Respiratory Tract Dysbiosis Is Associated with Worse Outcomes in Mechanically Ventilated Patients.

ABSTRACT

Rationale Host inflammatory responses have been strongly associated with adverse outcomes in critically ill patients, but the biologic underpinnings of such heterogeneous responses have not been defined.Objectives: We examined whether respiratory tract microbiome profiles are associated with host inflammation and clinical outcomes of acute respiratory failure.Methods: We collected oral swabs, endotracheal aspirates (ETAs), and plasma samples from mechanically ventilated patients. We performed 16S ribosomal RNA gene sequencing to characterize upper and lower respiratory tract microbiota and classified patients into host-response subphenotypes on the basis of clinical variables and plasma biomarkers of innate immunity and inflammation. We derived diversity metrics and composition clusters with Dirichlet multinomial models and examined our data for associations with subphenotypes and clinical outcomes.Measurements and Main Results: Oral and ETA microbial communities from 301 mechanically ventilated subjects had substantial heterogeneity in α and ß diversity.
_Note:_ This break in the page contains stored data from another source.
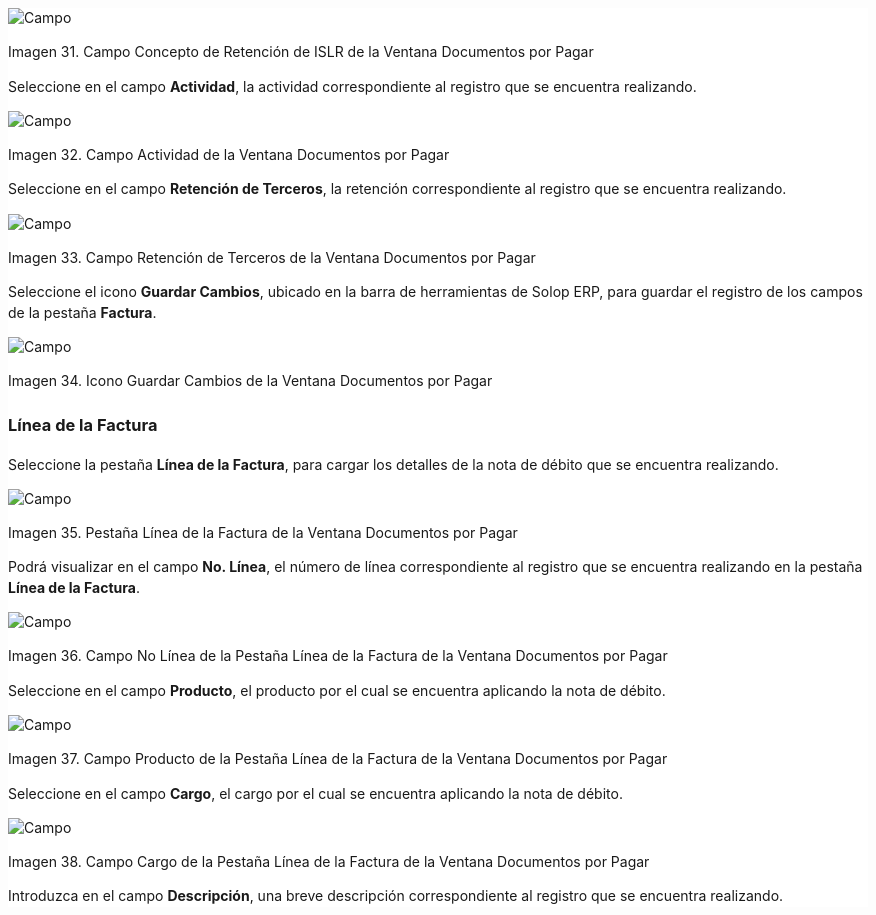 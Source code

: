 ![Campo](/assets/img/docs/purchase-management/pum-purchase-image188.png)

Imagen 31. Campo Concepto de Retención de ISLR de la Ventana Documentos por Pagar

Seleccione en el campo **Actividad**, la actividad correspondiente al registro que se encuentra realizando.

![Campo](/assets/img/docs/purchase-management/pum-purchase-image189.png)

Imagen 32. Campo Actividad de la Ventana Documentos por Pagar

Seleccione en el campo **Retención de Terceros**, la retención correspondiente al registro que se encuentra realizando.

![Campo](/assets/img/docs/purchase-management/pum-purchase-image190.png)

Imagen 33. Campo Retención de Terceros de la Ventana Documentos por Pagar

Seleccione el icono **Guardar Cambios**, ubicado en la barra de herramientas de Solop ERP, para guardar el registro de los campos de la pestaña **Factura**.

![Campo](/assets/img/docs/purchase-management/pum-purchase-image191.png)

Imagen 34. Icono Guardar Cambios de la Ventana Documentos por Pagar

### Línea de la Factura

Seleccione la pestaña **Línea de la Factura**, para cargar los detalles de la nota de débito que se encuentra realizando.

![Campo](/assets/img/docs/purchase-management/pum-purchase-image192.png)

Imagen 35. Pestaña Línea de la Factura de la Ventana Documentos por Pagar

Podrá visualizar en el campo **No. Línea**, el número de línea correspondiente al registro que se encuentra realizando en la pestaña **Línea de la Factura**.

![Campo](/assets/img/docs/purchase-management/pum-purchase-image193.png)

Imagen 36. Campo No Línea de la Pestaña Línea de la Factura de la Ventana Documentos por Pagar

Seleccione en el campo **Producto**, el producto por el cual se encuentra aplicando la nota de débito.

![Campo](/assets/img/docs/purchase-management/pum-purchase-image194.png)

Imagen 37. Campo Producto de la Pestaña Línea de la Factura de la Ventana Documentos por Pagar

Seleccione en el campo **Cargo**, el cargo por el cual se encuentra aplicando la nota de débito.

![Campo](/assets/img/docs/purchase-management/pum-purchase-image195.png)

Imagen 38. Campo Cargo de la Pestaña Línea de la Factura de la Ventana Documentos por Pagar

Introduzca en el campo **Descripción**, una breve descripción correspondiente al registro que se encuentra realizando.
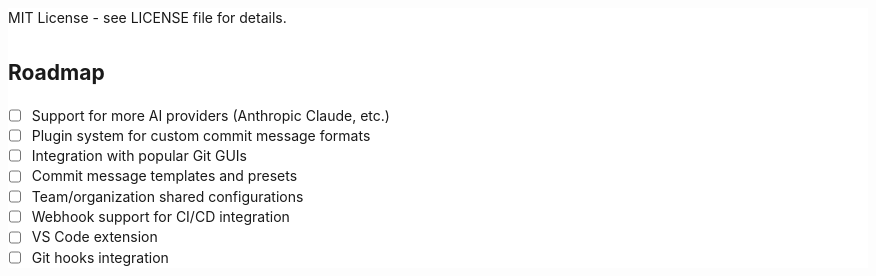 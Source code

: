 MIT License - see LICENSE file for details.

## Roadmap

- [ ] Support for more AI providers (Anthropic Claude, etc.)
- [ ] Plugin system for custom commit message formats
- [ ] Integration with popular Git GUIs
- [ ] Commit message templates and presets
- [ ] Team/organization shared configurations
- [ ] Webhook support for CI/CD integration
- [ ] VS Code extension
- [ ] Git hooks integration
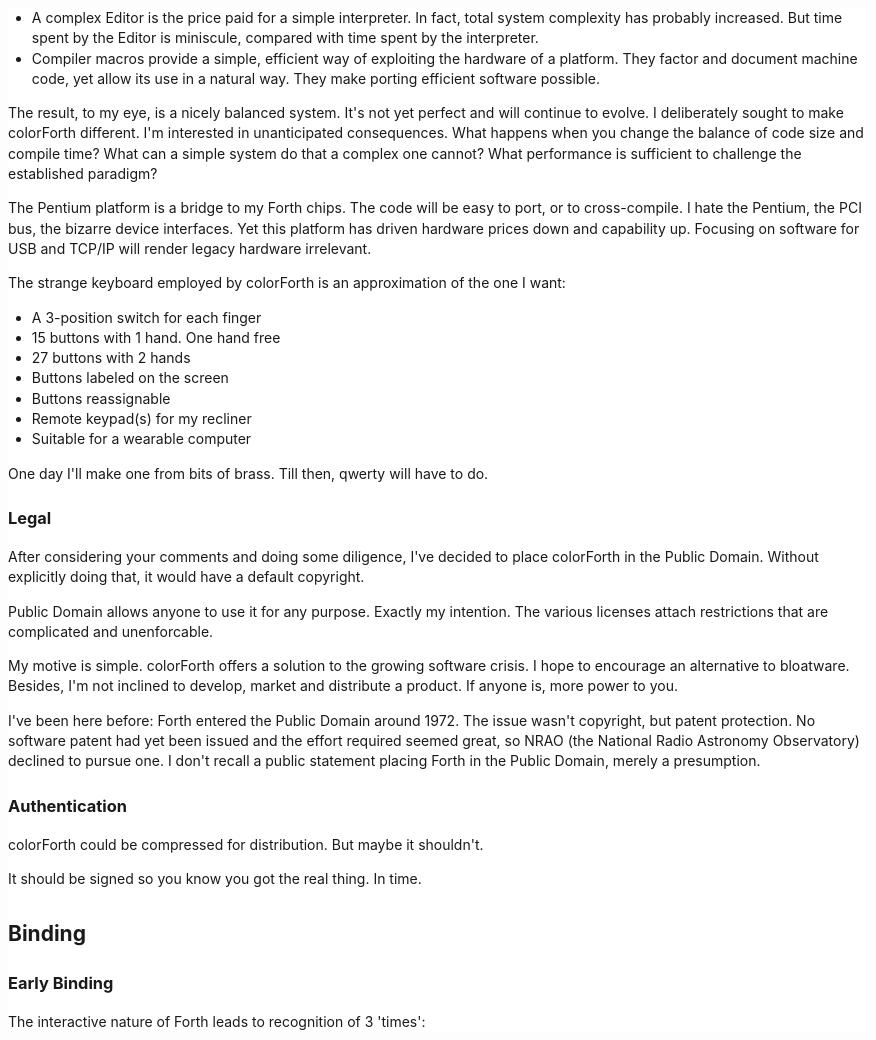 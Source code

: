* A complex Editor is the price paid for a simple interpreter. In fact, total system complexity has probably increased. But time spent by the Editor is miniscule, compared with time spent by the interpreter.
* Compiler macros provide a simple, efficient way of exploiting the hardware of a platform. They factor and document machine code, yet allow its use in a natural way. They make porting efficient software possible.

The result, to my eye, is a nicely balanced system. It's not yet perfect and will continue to evolve. I deliberately sought to make colorForth different. I'm interested in unanticipated consequences. What happens when you change the balance of code size and compile time? What can a simple system do that a complex one cannot? What performance is sufficient to challenge the established paradigm?

The Pentium platform is a bridge to my Forth chips. The code will be easy to port, or to cross-compile. I hate the Pentium, the PCI bus, the bizarre device interfaces. Yet this platform has driven hardware prices down and capability up. Focusing on software for USB and TCP/IP will render legacy hardware irrelevant.

The strange keyboard employed by colorForth is an approximation of the one I want:

* A 3-position switch for each finger
* 15 buttons with 1 hand. One hand free
* 27 buttons with 2 hands
* Buttons labeled on the screen
* Buttons reassignable
* Remote keypad(s) for my recliner
* Suitable for a wearable computer

One day I'll make one from bits of brass. Till then, qwerty will have to do.

### Legal ###

After considering your comments and doing some diligence, I've decided to place colorForth in the Public Domain. Without explicitly doing that, it would have a default copyright.

Public Domain allows anyone to use it for any purpose. Exactly my intention. The various licenses attach restrictions that are complicated and unenforcable.

My motive is simple. colorForth offers a solution to the growing software crisis. I hope to encourage an alternative to bloatware. Besides, I'm not inclined to develop, market and distribute a product. If anyone is, more power to you.

I've been here before: Forth entered the Public Domain around 1972. The issue wasn't copyright, but patent protection. No software patent had yet been issued and the effort required seemed great, so NRAO (the National Radio Astronomy Observatory) declined to pursue one. I don't recall a public statement placing Forth in the Public Domain, merely a presumption.

### Authentication ###

colorForth could be compressed for distribution. But maybe it shouldn't.

It should be signed so you know you got the real thing. In time. 

## Binding ##

### Early Binding ###
The interactive nature of Forth leads to recognition of 3 'times':
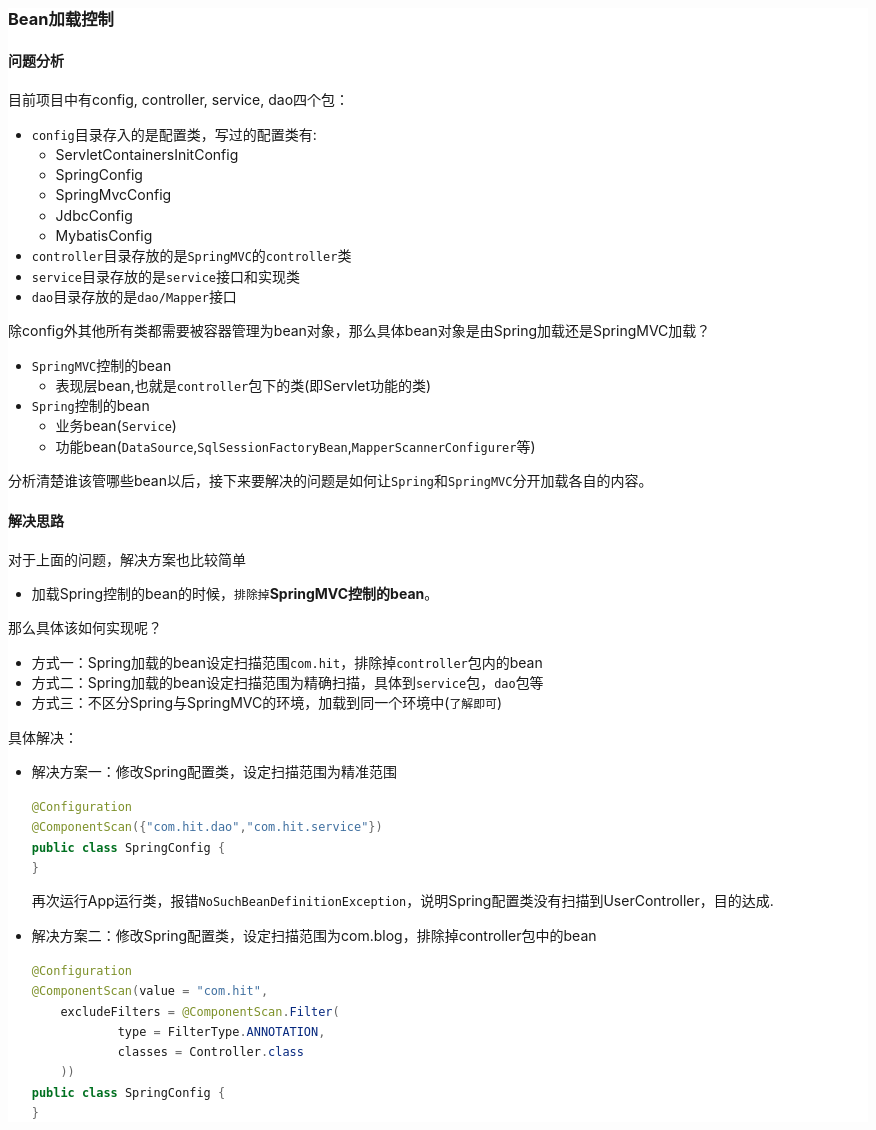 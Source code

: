 ### Bean加载控制

#### 问题分析

目前项目中有config, controller, service, dao四个包：

- `config`目录存入的是配置类，写过的配置类有:
  - ServletContainersInitConfig
  - SpringConfig
  - SpringMvcConfig
  - JdbcConfig
  - MybatisConfig
- `controller`目录存放的是`SpringMVC`的`controller`类
- `service`目录存放的是`service`接口和实现类
- `dao`目录存放的是`dao/Mapper`接口

除config外其他所有类都需要被容器管理为bean对象，那么具体bean对象是由Spring加载还是SpringMVC加载？

- `SpringMVC`控制的bean
  - 表现层bean,也就是`controller`包下的类(即Servlet功能的类)
- `Spring`控制的bean
  - 业务bean(`Service`)
  - 功能bean(`DataSource`,`SqlSessionFactoryBean`,`MapperScannerConfigurer`等)

分析清楚谁该管哪些bean以后，接下来要解决的问题是如何让`Spring`和`SpringMVC`分开加载各自的内容。

#### 解决思路

对于上面的问题，解决方案也比较简单

- 加载Spring控制的bean的时候，`排除掉`**SpringMVC控制的bean**。

那么具体该如何实现呢？

- 方式一：Spring加载的bean设定扫描范围`com.hit`，排除掉`controller`包内的bean
- 方式二：Spring加载的bean设定扫描范围为精确扫描，具体到`service`包，`dao`包等
- 方式三：不区分Spring与SpringMVC的环境，加载到同一个环境中(`了解即可`)

具体解决：

- 解决方案一：修改Spring配置类，设定扫描范围为精准范围

  ```java
  @Configuration
  @ComponentScan({"com.hit.dao","com.hit.service"})
  public class SpringConfig {
  }
  ```

  再次运行App运行类，报错`NoSuchBeanDefinitionException`，说明Spring配置类没有扫描到UserController，目的达成.

- 解决方案二：修改Spring配置类，设定扫描范围为com.blog，排除掉controller包中的bean

  ```java
  @Configuration
  @ComponentScan(value = "com.hit",
      excludeFilters = @ComponentScan.Filter(
              type = FilterType.ANNOTATION,
              classes = Controller.class
      ))
  public class SpringConfig {
  }
  ```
Dirichlet multinomial models revealed a cluster with low α diversity and enrichment for pathogens (e.g., high Staphylococcus or Pseudomonadaceae relative abundance) in 35% of ETA samples, associated with a hyperinflammatory subphenotype, worse 30-day survival, and longer time to liberation from mechanical ventilation (adjusted P < 0.05), compared with patients with higher α diversity and relative abundance of typical oral microbiota. Patients with evidence of dysbiosis (low α diversity and low relative abundance of "protective" oral-origin commensal bacteria) in both oral and ETA samples (17%, combined dysbiosis) had significantly worse 30-day survival and longer time to liberation from mechanical ventilation than patients without dysbiosis (55%; adjusted P < 0.05).Conclusions: Respiratory tract dysbiosis may represent an important, modifiable contributor to patient-level heterogeneity in systemic inflammatory responses and clinical outcomes.